Work order
Print each record exactly, with no word added or removed.

Exercise materials
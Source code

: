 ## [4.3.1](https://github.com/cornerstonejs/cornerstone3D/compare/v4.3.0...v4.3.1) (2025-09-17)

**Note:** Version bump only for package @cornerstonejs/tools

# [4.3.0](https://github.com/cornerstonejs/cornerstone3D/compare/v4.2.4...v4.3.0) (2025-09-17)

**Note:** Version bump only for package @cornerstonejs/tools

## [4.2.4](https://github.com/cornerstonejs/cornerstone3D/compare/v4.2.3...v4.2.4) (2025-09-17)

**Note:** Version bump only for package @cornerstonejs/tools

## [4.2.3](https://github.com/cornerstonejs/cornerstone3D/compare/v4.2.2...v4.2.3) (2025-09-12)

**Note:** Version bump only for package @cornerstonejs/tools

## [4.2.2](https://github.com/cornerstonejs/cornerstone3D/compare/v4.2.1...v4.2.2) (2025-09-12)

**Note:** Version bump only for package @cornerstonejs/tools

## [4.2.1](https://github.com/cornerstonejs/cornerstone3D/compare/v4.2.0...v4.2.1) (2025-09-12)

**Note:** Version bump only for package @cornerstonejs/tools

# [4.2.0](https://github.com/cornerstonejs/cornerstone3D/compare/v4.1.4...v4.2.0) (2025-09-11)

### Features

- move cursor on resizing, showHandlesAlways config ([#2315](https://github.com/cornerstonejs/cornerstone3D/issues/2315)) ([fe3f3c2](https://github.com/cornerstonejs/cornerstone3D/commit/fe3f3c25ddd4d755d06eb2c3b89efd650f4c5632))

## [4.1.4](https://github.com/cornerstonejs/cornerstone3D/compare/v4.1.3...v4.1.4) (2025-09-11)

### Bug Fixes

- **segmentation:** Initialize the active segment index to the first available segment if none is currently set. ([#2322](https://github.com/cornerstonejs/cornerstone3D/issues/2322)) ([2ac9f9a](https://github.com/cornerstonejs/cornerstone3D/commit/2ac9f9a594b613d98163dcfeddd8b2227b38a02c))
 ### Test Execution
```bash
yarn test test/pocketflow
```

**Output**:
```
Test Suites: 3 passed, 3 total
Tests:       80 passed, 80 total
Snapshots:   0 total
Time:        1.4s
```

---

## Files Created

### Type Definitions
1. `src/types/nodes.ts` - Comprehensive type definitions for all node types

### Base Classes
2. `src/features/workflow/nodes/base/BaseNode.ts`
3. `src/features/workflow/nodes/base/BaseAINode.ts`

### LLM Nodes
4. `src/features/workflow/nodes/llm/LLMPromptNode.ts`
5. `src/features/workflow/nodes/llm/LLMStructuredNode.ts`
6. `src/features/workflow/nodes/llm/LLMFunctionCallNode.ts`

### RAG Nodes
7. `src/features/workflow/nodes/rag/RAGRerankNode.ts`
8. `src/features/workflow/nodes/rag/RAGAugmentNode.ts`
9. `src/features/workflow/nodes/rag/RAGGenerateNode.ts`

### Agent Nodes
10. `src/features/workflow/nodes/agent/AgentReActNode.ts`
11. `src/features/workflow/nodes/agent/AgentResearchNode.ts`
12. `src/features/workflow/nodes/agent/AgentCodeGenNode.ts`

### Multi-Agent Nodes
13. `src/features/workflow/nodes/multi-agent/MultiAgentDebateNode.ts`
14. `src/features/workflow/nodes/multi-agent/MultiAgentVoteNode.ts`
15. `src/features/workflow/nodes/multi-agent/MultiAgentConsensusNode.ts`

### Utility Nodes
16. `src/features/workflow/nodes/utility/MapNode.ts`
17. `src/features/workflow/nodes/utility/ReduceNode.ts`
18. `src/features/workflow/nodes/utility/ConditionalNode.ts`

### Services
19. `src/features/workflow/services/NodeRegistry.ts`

Output for this task
Source code

: ## [4.3.1](https://github.com/cornerstonejs/cornerstone3D/compare/v4.3.0...v4.3.1) (2025-09-17)

**Note:** Version bump only for package @cornerstonejs/tools

# [4.3.0](https://github.com/cornerstonejs/cornerstone3D/compare/v4.2.4...v4.3.0) (2025-09-17)

**Note:** Version bump only for package @cornerstonejs/tools

## [4.2.4](https://github.com/cornerstonejs/cornerstone3D/compare/v4.2.3...v4.2.4) (2025-09-17)

**Note:** Version bump only for package @cornerstonejs/tools

## [4.2.3](https://github.com/cornerstonejs/cornerstone3D/compare/v4.2.2...v4.2.3) (2025-09-12)

**Note:** Version bump only for package @cornerstonejs/tools

## [4.2.2](https://github.com/cornerstonejs/cornerstone3D/compare/v4.2.1...v4.2.2) (2025-09-12)

**Note:** Version bump only for package @cornerstonejs/tools

## [4.2.1](https://github.com/cornerstonejs/cornerstone3D/compare/v4.2.0...v4.2.1) (2025-09-12)

**Note:** Version bump only for package @cornerstonejs/tools

# [4.2.0](https://github.com/cornerstonejs/cornerstone3D/compare/v4.1.4...v4.2.0) (2025-09-11)

### Features

- move cursor on resizing, showHandlesAlways config ([#2315](https://github.com/cornerstonejs/cornerstone3D/issues/2315)) ([fe3f3c2](https://github.com/cornerstonejs/cornerstone3D/commit/fe3f3c25ddd4d755d06eb2c3b89efd650f4c5632))

## [4.1.4](https://github.com/cornerstonejs/cornerstone3D/compare/v4.1.3...v4.1.4) (2025-09-11)

### Bug Fixes

- **segmentation:** Initialize the active segment index to the first available segment if none is currently set. ([#2322](https://github.com/cornerstonejs/cornerstone3D/issues/2322)) ([2ac9f9a](https://github.com/cornerstonejs/cornerstone3D/commit/2ac9f9a594b613d98163dcfeddd8b2227b38a02c))
 ### Test Execution
```bash
yarn test test/pocketflow
```

**Output**:
```
Test Suites: 3 passed, 3 total
Tests:       80 passed, 80 total
Snapshots:   0 total
Time:        1.4s
```

---

## Files Created

### Type Definitions
1. `src/types/nodes.ts` - Comprehensive type definitions for all node types

### Base Classes
2. `src/features/workflow/nodes/base/BaseNode.ts`
3. `src/features/workflow/nodes/base/BaseAINode.ts`

### LLM Nodes
4. `src/features/workflow/nodes/llm/LLMPromptNode.ts`
5. `src/features/workflow/nodes/llm/LLMStructuredNode.ts`
6. `src/features/workflow/nodes/llm/LLMFunctionCallNode.ts`

### RAG Nodes
7. `src/features/workflow/nodes/rag/RAGRerankNode.ts`
8. `src/features/workflow/nodes/rag/RAGAugmentNode.ts`
9. `src/features/workflow/nodes/rag/RAGGenerateNode.ts`

### Agent Nodes
10. `src/features/workflow/nodes/agent/AgentReActNode.ts`
11. `src/features/workflow/nodes/agent/AgentResearchNode.ts`
12. `src/features/workflow/nodes/agent/AgentCodeGenNode.ts`

### Multi-Agent Nodes
13. `src/features/workflow/nodes/multi-agent/MultiAgentDebateNode.ts`
14. `src/features/workflow/nodes/multi-agent/MultiAgentVoteNode.ts`
15. `src/features/workflow/nodes/multi-agent/MultiAgentConsensusNode.ts`

### Utility Nodes
16. `src/features/workflow/nodes/utility/MapNode.ts`
17. `src/features/workflow/nodes/utility/ReduceNode.ts`
18. `src/features/workflow/nodes/utility/ConditionalNode.ts`

### Services
19. `src/features/workflow/services/NodeRegistry.ts`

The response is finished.